Wichtig: IP, Maske, Gateway und Nameserver notieren (ifconfig, route, resolf.conv)

Dann in der menu.lst von grub (z.B.  /boot/grub) einen neuen Eintrag hinzufügen

title Installation download.opensuse.org/11.1
kernel (hd0,0)/boot/install_download.opensuse.org_11.1-uV3115/linux vga=788 ramdisk_size=65536 usessh=1 sshpassword="12345612" install=http://download.opensuse.org/distribution/11.1/repo/oss/ hostip=99.25.74.85/26 gateway=99.25.74.65 nameserver=85.25.128.10
initrd (hd0,0)/boot/install_download.opensuse.org_11.1-uV3115/initrd

Dies startet z.B. die 11.1 Installation für einen Server mit fester IP und ermöglicht sofort ein Login per ssh.
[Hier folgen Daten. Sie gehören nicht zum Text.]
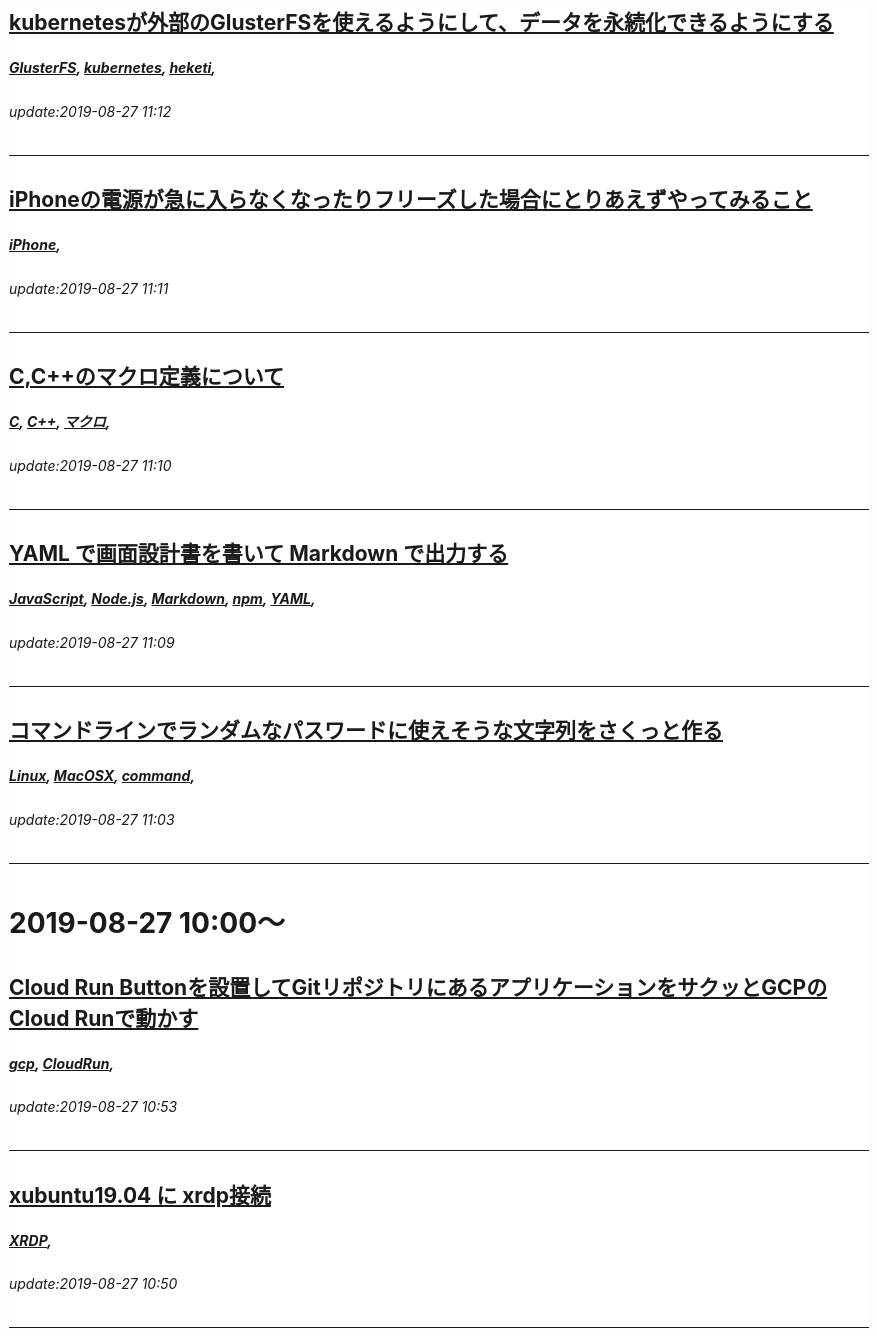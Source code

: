 ## [kubernetesが外部のGlusterFSを使えるようにして、データを永続化できるようにする](https://qiita.com/megasys1968/items/8232aee25b27ee18931b)
##### [GlusterFS](https://qiita.com/tags/GlusterFS), [kubernetes](https://qiita.com/tags/kubernetes), [heketi](https://qiita.com/tags/heketi), 
###### update:2019-08-27 11:12
---
## [iPhoneの電源が急に入らなくなったりフリーズした場合にとりあえずやってみること](https://qiita.com/a-nishimura/items/b1a00deb8c04d0b05b2f)
##### [iPhone](https://qiita.com/tags/iPhone), 
###### update:2019-08-27 11:11
---
## [C,C++のマクロ定義について](https://qiita.com/shinkou/items/340b0d6dac4db0fba3b1)
##### [C](https://qiita.com/tags/C), [C++](https://qiita.com/tags/C++), [マクロ](https://qiita.com/tags/マクロ), 
###### update:2019-08-27 11:10
---
## [YAML で画面設計書を書いて Markdown で出力する](https://qiita.com/endk/items/2ae6ab257f0ad42a3bd8)
##### [JavaScript](https://qiita.com/tags/JavaScript), [Node.js](https://qiita.com/tags/Node.js), [Markdown](https://qiita.com/tags/Markdown), [npm](https://qiita.com/tags/npm), [YAML](https://qiita.com/tags/YAML), 
###### update:2019-08-27 11:09
---
## [コマンドラインでランダムなパスワードに使えそうな文字列をさくっと作る](https://qiita.com/reoring/items/b739208a36f7e560c0f3)
##### [Linux](https://qiita.com/tags/Linux), [MacOSX](https://qiita.com/tags/MacOSX), [command](https://qiita.com/tags/command), 
###### update:2019-08-27 11:03
---




# 2019-08-27 10:00～
## [Cloud Run Buttonを設置してGitリポジトリにあるアプリケーションをサクッとGCPのCloud Runで動かす](https://qiita.com/sheepland/items/1d6bd684dc13312d0868)
##### [gcp](https://qiita.com/tags/gcp), [CloudRun](https://qiita.com/tags/CloudRun), 
###### update:2019-08-27 10:53
---
## [xubuntu19.04 に xrdp接続](https://qiita.com/tukiyo3/items/9d8e7f444ec833e92c12)
##### [XRDP](https://qiita.com/tags/XRDP), 
###### update:2019-08-27 10:50
---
Infos unter http://en.opensuse.org/Network_Install .

- Konsolenumleitung starten

    Wenn diese nun gar nicht funktioniert, kann man den Starteintrag im Grub zum default machen und gleich per ssh einen Versuch wagen.
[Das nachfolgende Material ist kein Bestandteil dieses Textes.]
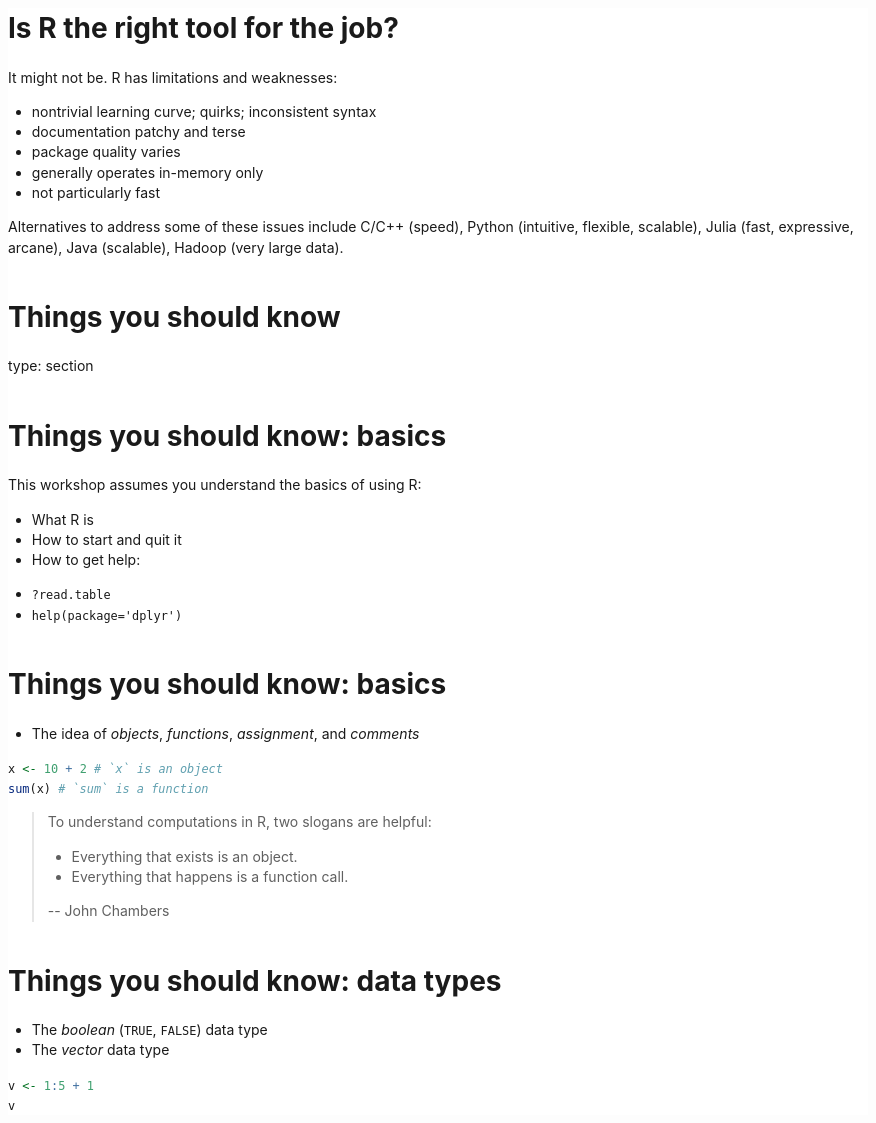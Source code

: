 
Is R the right tool for the job?
========================================================

It might not be. R has limitations and weaknesses:
- nontrivial learning curve; quirks; inconsistent syntax
- documentation patchy and terse
- package quality varies
- generally operates in-memory only
- not particularly fast

Alternatives to address some of these issues include C/C++ (speed), Python (intuitive, flexible, scalable), Julia (fast, expressive, arcane), Java (scalable), Hadoop (very large data).


Things you should know
========================================================
type: section



Things you should know: basics
========================================================

This workshop assumes you understand the basics of using R:

- What R is
- How to start and quit it
- How to get help:
+ `?read.table`
+ `help(package='dplyr')`


Things you should know: basics
========================================================

- The idea of *objects*, *functions*, *assignment*, and *comments*

```r
x <- 10 + 2 # `x` is an object
sum(x) # `sum` is a function
```

>To understand computations in R, two slogans are helpful:
>- Everything that exists is an object.
>- Everything that happens is a function call.
>
>-- John Chambers


Things you should know: data types
========================================================

- The *boolean* (`TRUE`, `FALSE`) data type
- The *vector* data type

```r
v <- 1:5 + 1
v
```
    Persönlich habe ich gerne etwas Kontrolle über die Abläufe. 

- Reboot, Installation starten

  Nun können wir den Neustart in der Konsole beobachten und steuern.

      (Abb. ähnlich) 

  Nach einigen Minuten erkennen wir, dass die Konsole ausfällt (serielle Umleitung) oder es dort "weitergeht".
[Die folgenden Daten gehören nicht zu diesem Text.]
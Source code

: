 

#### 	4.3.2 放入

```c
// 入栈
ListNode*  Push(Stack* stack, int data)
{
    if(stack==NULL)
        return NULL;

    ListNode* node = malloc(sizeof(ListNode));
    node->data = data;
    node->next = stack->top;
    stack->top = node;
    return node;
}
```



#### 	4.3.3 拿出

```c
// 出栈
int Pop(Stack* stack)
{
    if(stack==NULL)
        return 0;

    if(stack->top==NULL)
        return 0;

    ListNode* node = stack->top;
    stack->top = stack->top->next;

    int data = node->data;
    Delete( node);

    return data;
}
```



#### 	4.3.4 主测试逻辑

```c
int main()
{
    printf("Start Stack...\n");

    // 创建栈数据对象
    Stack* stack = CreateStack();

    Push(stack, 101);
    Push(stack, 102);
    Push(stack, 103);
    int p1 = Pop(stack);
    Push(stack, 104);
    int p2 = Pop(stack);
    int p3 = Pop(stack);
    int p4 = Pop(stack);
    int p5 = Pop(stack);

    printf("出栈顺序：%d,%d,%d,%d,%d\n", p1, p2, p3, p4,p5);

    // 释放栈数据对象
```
  Nun kann man sich per ssh mit dem im Grub mitgegebenen temporären root-Kennwort verbinden und die Installation fertigstellen. 

- SuSe 11.1 fertig konfigurieren

  Nach dem ersten Neustart wird man im Falle der Konsolensteuerung per serieller Umleitung feststellen, dass sie Anzeige nach dem Start

  des Linux "versagt".  Es fehlt die Umleitung der Linux-Konsole auf die serielle Schnittstelle, wieder in der Grub menu.lst als zusätzlicher

  Kernel Parameter:

 

console=ttyS0,57600 console=tty0

 

 

Kleine Anmerkung:

"ich mache es aber immer anders" - viele Wege führen nach Rom. Persönlich bevorzuge ich diesen , da außer Grub nicht benötigt wird.

Wenn die Internetanbindung wackelig oder nicht so flott ist , ist meine zweite Wahl lokale ein ISO-Image auf eine leere Partition (ggf. nach resize der vorhandenen neu erzeugen) zu kopieren und hiervon zu booten.